I have not yet been able to implement the same sort of fix, namely something like using .get_output_at to pull the output tensors from those models. that is, instead of

embedding_1 = embedding_model(input_1)
embedding_2 = embedding_model(input_2)

delta = Subtract()([embedding_1, embedding_2])

trying something like

embedding_1 = embedding_model(input_1)
embedding_2 = embedding_model(input_2)

last_embedding_1_layer = embedding_1.get_layer(lname1)
last_embedding_2_layer = embedding_2.get_layer(lname2)

delta = Subtract([last_embedding_1_layer.get_output_at(0), last_embedding_2_layer.get_output_at(0)])

is that what you are suggesting?

albermax commented 5 years ago

Hmm, no. I had something like this in mind:

embedding_model_ = Sequential()
embedding_model_ = Dense(256, activation='relu')(embedding_model_)
embedding_model_ = Dense(8, activation='relu')(embedding_model_)

def embedding_model(input):
    tmp = embedding_model_.layers[0](input)
    tmp = embedding_model_.layers[1](input)
    return tmp

input_1 = Input((N,))
input_2 = Input((N,))
embedding_1 = embedding_model(input_1)
embedding_2 = embedding_model(input_2)

delta = Subtract()([embedding_1, embedding_2])

prediction = Dense(1, activation='sigmoid')(delta)

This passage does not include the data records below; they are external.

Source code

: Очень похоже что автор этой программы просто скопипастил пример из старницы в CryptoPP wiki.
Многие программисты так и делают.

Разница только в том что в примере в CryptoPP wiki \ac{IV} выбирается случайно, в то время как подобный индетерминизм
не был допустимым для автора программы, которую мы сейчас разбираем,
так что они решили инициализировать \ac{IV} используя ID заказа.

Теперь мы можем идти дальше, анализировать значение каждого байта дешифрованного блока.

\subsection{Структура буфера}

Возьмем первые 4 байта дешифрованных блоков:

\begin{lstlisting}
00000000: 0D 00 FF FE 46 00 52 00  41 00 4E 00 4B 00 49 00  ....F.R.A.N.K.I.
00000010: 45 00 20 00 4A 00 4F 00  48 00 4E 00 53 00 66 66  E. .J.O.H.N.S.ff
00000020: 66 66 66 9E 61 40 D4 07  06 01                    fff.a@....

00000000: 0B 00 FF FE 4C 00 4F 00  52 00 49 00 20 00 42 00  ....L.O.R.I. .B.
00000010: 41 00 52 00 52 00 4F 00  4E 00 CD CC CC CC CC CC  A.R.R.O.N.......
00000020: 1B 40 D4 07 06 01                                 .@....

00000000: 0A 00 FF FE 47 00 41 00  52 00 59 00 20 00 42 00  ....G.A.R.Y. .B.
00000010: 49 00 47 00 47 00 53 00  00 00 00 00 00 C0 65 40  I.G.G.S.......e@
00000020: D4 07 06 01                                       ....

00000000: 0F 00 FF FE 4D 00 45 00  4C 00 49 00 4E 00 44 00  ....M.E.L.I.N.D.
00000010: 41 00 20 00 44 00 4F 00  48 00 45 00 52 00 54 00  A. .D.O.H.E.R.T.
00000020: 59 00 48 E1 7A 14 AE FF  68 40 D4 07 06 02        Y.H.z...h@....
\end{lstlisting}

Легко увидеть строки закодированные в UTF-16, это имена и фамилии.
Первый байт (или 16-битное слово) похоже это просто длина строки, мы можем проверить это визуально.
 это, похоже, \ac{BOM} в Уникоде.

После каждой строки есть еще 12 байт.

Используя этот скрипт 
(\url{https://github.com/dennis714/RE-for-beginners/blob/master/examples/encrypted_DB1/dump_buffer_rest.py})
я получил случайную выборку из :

model = Model(inputs=[input_1, input_2], outputs=prediction)

model.compile(
    loss='binary_crossentropy',
    optimizer='adam',
    metrics=['accuracy', 'binary_crossentropy']
)

I did not test it. Hope it works.

RZachLamberty commented 5 years ago

one complication: how can I recycle the learned weights from these layers? I think that the learned weights from the embedding_model will "come along" by default in your proposed method, but what about those for the Dense layer?

albermax commented 5 years ago

Your final model should contain all relevant layers. When you create a Model with inputs and outputs, Keras traces the execution graph and collects all weights that can be learned.